出し抜いたり、騙したりする悪役がいない。主人公が窮地に陥っても周りの人達が自らを犠牲にしてまで貢ぐ。
とにかく男にも女にもモテる。嫌な奴がでないから作品に臭みがなく起伏もない。
ミミズクの刺青は恩返しのシンボルだと作中に述べていたが、恩をくれた人に対するアンサーは国宝になることだったのかな?
恩を返すという明確な描写がいっさいなかったので、主人公はいつになったら恩を返すのだろうとずっと疑問に思いながら視聴していた。
また、人間国宝のジジイはほぼ唯一の見た目が悪いキャラ。
人間国宝ジジイの光に包まれる舞台のシーンは主人公が美しいと目を輝かせたシーンで、主人公が人間国宝になった後の新境地シーンに繋がる。
容姿が醜い国宝のジジイが美しさとは何かのキーであるように感じた。
人間国宝のジジイが死にかけていた時、セリフの中で、ここには美しい物が何もないから安心すると言っていた。このシーンは動きも遅くてやたらと尺を伸ばしていて退屈であった。3倍速にして欲しいと思ってしまう。
やはり見た目の美しい物や派手な物に人は惹かれると再認識。
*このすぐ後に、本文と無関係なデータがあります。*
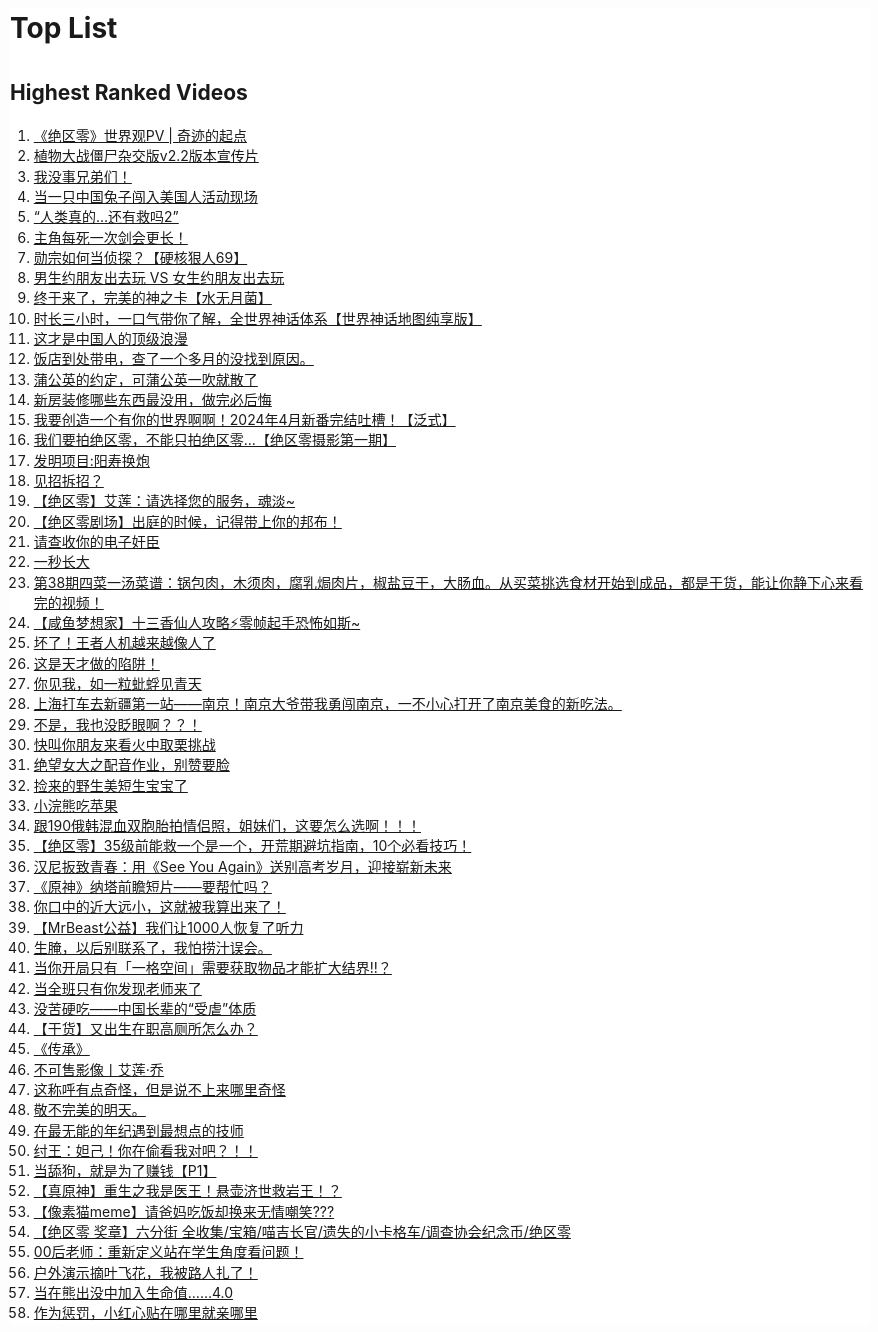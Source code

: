 # Top List
## Highest Ranked Videos
1. [《绝区零》世界观PV | 奇迹的起点](https://www.bilibili.com/video/BV1GE4m1R7k5)
1. [植物大战僵尸杂交版v2.2版本宣传片](https://www.bilibili.com/video/BV1NS411w7Yf)
1. [我没事兄弟们！](https://www.bilibili.com/video/BV1Bi421Y7Ub)
1. [当一只中国兔子闯入美国人活动现场](https://www.bilibili.com/video/BV1ZH4y1w7yf)
1. [“人类真的…还有救吗2”](https://www.bilibili.com/video/BV1rx4y1t726)
1. [主角每死一次剑会更长！](https://www.bilibili.com/video/BV1xb421n7c8)
1. [勋宗如何当侦探？【硬核狠人69】](https://www.bilibili.com/video/BV1k1421b7iE)
1. [男生约朋友出去玩 VS 女生约朋友出去玩](https://www.bilibili.com/video/BV1vb421E7S4)
1. [终于来了，完美的神之卡【水无月菌】](https://www.bilibili.com/video/BV14T421Y7ve)
1. [时长三小时，一口气带你了解，全世界神话体系【世界神话地图纯享版】](https://www.bilibili.com/video/BV1fS421R7VW)
1. [这才是中国人的顶级浪漫](https://www.bilibili.com/video/BV1tW421R77P)
1. [饭店到处带电，查了一个多月的没找到原因。](https://www.bilibili.com/video/BV1ab421E7rQ)
1. [蒲公英的约定，可蒲公英一吹就散了](https://www.bilibili.com/video/BV1Ux4y1x7rM)
1. [新房装修哪些东西最没用，做完必后悔](https://www.bilibili.com/video/BV1Gf421q7d4)
1. [我要创造一个有你的世界啊啊！2024年4月新番完结吐槽！【泛式】](https://www.bilibili.com/video/BV1n6421f75a)
1. [我们要拍绝区零，不能只拍绝区零...【绝区零摄影第一期】](https://www.bilibili.com/video/BV1hm421g7af)
1. [发明项目:阳寿换炮](https://www.bilibili.com/video/BV1Sz421q7wL)
1. [见招拆招？](https://www.bilibili.com/video/BV1PJ4m1M7CJ)
1. [【绝区零】艾莲：请选择您的服务，魂淡~](https://www.bilibili.com/video/BV1Ex4y1t7dE)
1. [【绝区零剧场】出庭的时候，记得带上你的邦布！](https://www.bilibili.com/video/BV1bJ4m1M7Qa)
1. [请查收你的电子奸臣](https://www.bilibili.com/video/BV1zb421n7yB)
1. [一秒长大](https://www.bilibili.com/video/BV1uJ4m1M7Ki)
1. [第38期四菜一汤菜谱：锅包肉，木须肉，腐乳焗肉片，椒盐豆干，大肠血。从买菜挑选食材开始到成品，都是干货，能让你静下心来看完的视频！](https://www.bilibili.com/video/BV14y411B7nH)
1. [【咸鱼梦想家】十三香仙人攻略⚡零帧起手恐怖如斯~](https://www.bilibili.com/video/BV12i421a7gJ)
1. [坏了！王者人机越来越像人了](https://www.bilibili.com/video/BV1KS411w7pq)
1. [这是天才做的陷阱！](https://www.bilibili.com/video/BV13W421d7vA)
1. [你见我，如一粒蚍蜉见青天](https://www.bilibili.com/video/BV1NW421d7A4)
1. [上海打车去新疆第一站——南京！南京大爷带我勇闯南京，一不小心打开了南京美食的新吃法。](https://www.bilibili.com/video/BV1kx4y1x7cU)
1. [不是，我也没眨眼啊？？！](https://www.bilibili.com/video/BV1zJ4m1T7jq)
1. [快叫你朋友来看火中取栗挑战](https://www.bilibili.com/video/BV1E4421U7uD)
1. [绝望女大之配音作业，别赞要脸](https://www.bilibili.com/video/BV1LZ421u71s)
1. [捡来的野生美短生宝宝了](https://www.bilibili.com/video/BV1Lm421G71V)
1. [小浣熊吃苹果](https://www.bilibili.com/video/BV1gS411P7Kv)
1. [跟190俄韩混血双胞胎拍情侣照，姐妹们，这要怎么选啊！！！](https://www.bilibili.com/video/BV1xm421G7XR)
1. [【绝区零】35级前能救一个是一个，开荒期避坑指南，10个必看技巧！](https://www.bilibili.com/video/BV1Eb421n7eh)
1. [汉尼扳致青春：用《See You Again》送别高考岁月，迎接崭新未来](https://www.bilibili.com/video/BV1SH4y1F7fG)
1. [《原神》纳塔前瞻短片——要帮忙吗？](https://www.bilibili.com/video/BV1am421G7oU)
1. [你口中的近大远小，这就被我算出来了！](https://www.bilibili.com/video/BV1gm421G7Mj)
1. [【MrBeast公益】我们让1000人恢复了听力](https://www.bilibili.com/video/BV171421k7j9)
1. [生腌，以后别联系了，我怕捞汁误会。](https://www.bilibili.com/video/BV1hS411c7wq)
1. [当你开局只有「一格空间」需要获取物品才能扩大结界!!？](https://www.bilibili.com/video/BV11T421k7mA)
1. [当全班只有你发现老师来了](https://www.bilibili.com/video/BV1Em421G7Ge)
1. [没苦硬吃——中国长辈的“受虐”体质](https://www.bilibili.com/video/BV12M4m11764)
1. [【干货】又出生在职高厕所怎么办？](https://www.bilibili.com/video/BV15S411A7Ei)
1. [《传承》](https://www.bilibili.com/video/BV1VM4m127Ek)
1. [不可售影像丨艾莲·乔](https://www.bilibili.com/video/BV146421f7Mc)
1. [这称呼有点奇怪，但是说不上来哪里奇怪](https://www.bilibili.com/video/BV1WZ421T7xx)
1. [敬不完美的明天。](https://www.bilibili.com/video/BV1hm421G7TM)
1. [在最无能的年纪遇到最想点的技师](https://www.bilibili.com/video/BV1Nf421z7ws)
1. [纣王：妲己！你在偷看我对吧？！！](https://www.bilibili.com/video/BV1hi421h7zn)
1. [当舔狗，就是为了赚钱【P1】](https://www.bilibili.com/video/BV14z421q7vp)
1. [【真原神】重生之我是医王！悬壶济世救岩王！？](https://www.bilibili.com/video/BV1um421G7U7)
1. [【像素猫meme】请爸妈吃饭却换来无情嘲笑???](https://www.bilibili.com/video/BV13E4m1R7Fm)
1. [【绝区零 奖章】六分街 全收集/宝箱/喵吉长官/遗失的小卡格车/调查协会纪念币/绝区零](https://www.bilibili.com/video/BV1D4421U7RR)
1. [00后老师：重新定义站在学生角度看问题！](https://www.bilibili.com/video/BV1Bf421q7TD)
1. [户外演示摘叶飞花，我被路人扎了！](https://www.bilibili.com/video/BV1jS411w7su)
1. [当在熊出没中加入生命值……4.0](https://www.bilibili.com/video/BV1aH4y1w7kr)
1. [作为惩罚，小红心贴在哪里就亲哪里](https://www.bilibili.com/video/BV1pi421Y7xo)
このあたりは、あえてそうしているのであろう。
また、臨場感を高める技術が多く使われていた。
冒頭、うなじのアップから始まり。ネチョネチョとした効果音が流れる。
エロスの臨場感を高め、日常から切り離された世界に没入させる効果がある。
また、セクロスのシーンは東京タワーを窓から見せることでリアリティを持たせるだけでなく、東京タワーがトリガーになり自身の甘い経験を甦らせるような仕掛けもしてあった。
とにかく、映像にこだわってるのを感じたし、情熱や意図も感じ取れた。
冒頭の艶かしい頸、雪が降る高級料亭での乱闘、子供2人の覚悟の刺青背中、下校途中に河川敷で芸で遊びながら上手くなる二人、夜の京町で二番めでもいいよと美人芸子に言い寄られる少年、幼馴染の胸の中で存在を肯定される四畳半、群青の屋上で目尻を赤くして酔い狂う死の匂いの女形、セクロスホテルの窓の向こうの東京タワー
とにかくエロスの匂いが半端なかった。ただただエロかった。
国宝ではなくエロさ詰め合わせにタイトルを変えた方が良い。よくみたら「国」の漢字の中にエロが隠れている。
ストーリーがどうとかではなく芸術的な作品である。
普通なら大衆受けしないのに人気になったのは意外だった。
神秘的で美しい物に人間は吸い寄せられる。